(1) La mandataire doit informer immédiatement le client si lui-même ou une personne qu'il emploie a enfreint la réglementation relative à la protection des données personnelles, les stipulations du présent contrat ou une instruction émise par la personne responsable, s'il y a des indications qu'un tiers - quelle que soit la raison - pourrait avoir illégalement acquis connaissance des données de commande, ou si l'intégrité ou la confidentialité des données de commande a été mise en danger d'une quelconque manière (« incident de sécurité des données »).
(2) Les informations sur l'incident de sécurité des données comprennent des informations sur l'heure et le type de l'incident (y compris des informations sur les données de commande affectées et sous quelle forme), le système informatique concerné, les personnes concernées, l'heure de la découverte, les conséquences de l'incident de sécurité des données ainsi que les mesures prises par le mandataire et toutes les autres informations spécifiées à l'article 33, paragraphe 3 du RGPD. En outre, le mandataire doit fournir les informations nécessaires si une violation de la protection des données personnelles est susceptible d'entraîner un risque pour les droits et libertés des personnes physiques au sens de l'article 33, paragraphe 1, phrase 1 du RGPD et si le risque est susceptible d'être élevé au sens de l'article 34, paragraphe 1 du RGPD.
(3) Une première information du client doit être donnée immédiatement, une information dédiée, qui doit contenir toutes les informations conformément au paragraphe (2) ci-dessus, dans la mesure du possible dans les 24 heures après avoir pris connaissance de l'incident de sécurité des données.
(4) Après avoir pris connaissance d'un incident de sécurité des données, le mandataire doit immédiatement prendre toutes les mesures raisonnables pour minimiser et éliminer les menaces à l'intégrité ou à la confidentialité des données de commande, pour sécuriser les données de commande et pour éviter autant que possible d'éventuelles conséquences négatives pour les personnes concernées.
(5) En cas d'incident de sécurité des données, le mandataire est tenu de soutenir le client dans ses actions explicatives et correctives, y compris toutes les actions pour remplir les obligations légales, à la première demande, dans le cadre de ce qui est raisonnable.

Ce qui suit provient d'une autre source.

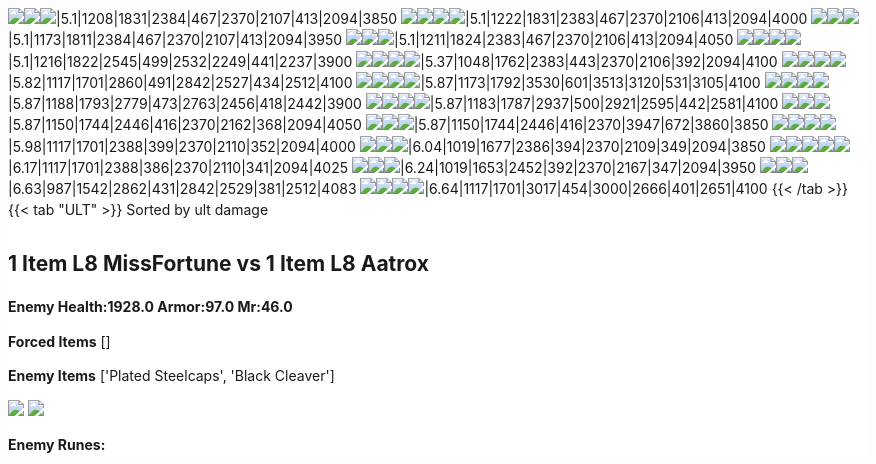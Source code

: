 ![](/item/3508.png)![](/item/1001.png)![](/item/1055.png)|5.1|1208|1831|2384|467|2370|2107|413|2094|3850
![](/item/3004.png)![](/item/1001.png)![](/item/1055.png)![](/item/1036.png)|5.1|1222|1831|2383|467|2370|2106|413|2094|4000
![](/item/3032.png)![](/item/1001.png)![](/item/1055.png)|5.1|1173|1811|2384|467|2370|2107|413|2094|3950
![](/item/6698.png)![](/item/1001.png)![](/item/1055.png)|5.1|1211|1824|2383|467|2370|2106|413|2094|4050
![](/item/6692.png)![](/item/1001.png)![](/item/1055.png)![](/item/1036.png)|5.1|1216|1822|2545|499|2532|2249|441|2237|3900
![](/item/3124.png)![](/item/1001.png)![](/item/1055.png)![](/item/1036.png)|5.37|1048|1762|2383|443|2370|2106|392|2094|4100
![](/item/3073.png)![](/item/1001.png)![](/item/1055.png)![](/item/1036.png)|5.82|1117|1701|2860|491|2842|2527|434|2512|4100
![](/item/6673.png)![](/item/1001.png)![](/item/1055.png)![](/item/1036.png)|5.87|1173|1792|3530|601|3513|3120|531|3105|4100
![](/item/3814.png)![](/item/1001.png)![](/item/1055.png)![](/item/1036.png)|5.87|1188|1793|2779|473|2763|2456|418|2442|3900
![](/item/3181.png)![](/item/1001.png)![](/item/1055.png)![](/item/1036.png)|5.87|1183|1787|2937|500|2921|2595|442|2581|4100
![](/item/3074.png)![](/item/1001.png)![](/item/1055.png)|5.87|1150|1744|2446|416|2370|2162|368|2094|4050
![](/item/3156.png)![](/item/1001.png)![](/item/1055.png)|5.87|1150|1744|2446|416|2370|3947|672|3860|3850
![](/item/3087.png)![](/item/1001.png)![](/item/1055.png)![](/item/1036.png)|5.98|1117|1701|2388|399|2370|2110|352|2094|4000
![](/item/6672.png)![](/item/1001.png)![](/item/1055.png)|6.04|1019|1677|2386|394|2370|2109|349|2094|3850
![](/item/3006.png)![](/item/1001.png)![](/item/1055.png)![](/item/1038.png)![](/item/1037.png)|6.17|1117|1701|2388|386|2370|2110|341|2094|4025
![](/item/3153.png)![](/item/1001.png)![](/item/1055.png)|6.24|1019|1653|2452|392|2370|2167|347|2094|3950
![](/item/3078.png)![](/item/1001.png)![](/item/1055.png)|6.63|987|1542|2862|431|2842|2529|381|2512|4083
![](/item/3071.png)![](/item/1001.png)![](/item/1055.png)![](/item/1036.png)|6.64|1117|1701|3017|454|3000|2666|401|2651|4100
{{< /tab >}}
{{< tab "ULT" >}}
Sorted by ult damage
## 1 Item L8 MissFortune vs 1 Item L8 Aatrox

**Enemy Health:1928.0 Armor:97.0 Mr:46.0**


**Forced Items** []








**Enemy Items** ['Plated Steelcaps', 'Black Cleaver']





![](/item/3047.png)
![](/item/3071.png)



**Enemy Runes:**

(6) Le mandataire est tenu d'effectuer une analyse des causes immédiatement après avoir pris connaissance d'un incident de sécurité des données, de le documenter et de remettre la documentation au client sur demande. Si le mandataire détermine au cours de l'analyse que les mesures techniques et organisationnelles qui ont été prises pour protéger les données de la commande ne sont pas suffisantes pour garantir un niveau de protection approprié, il mettra en œuvre les mesures techniques et organisationnelles supplémentaires nécessaires à ses propres frais.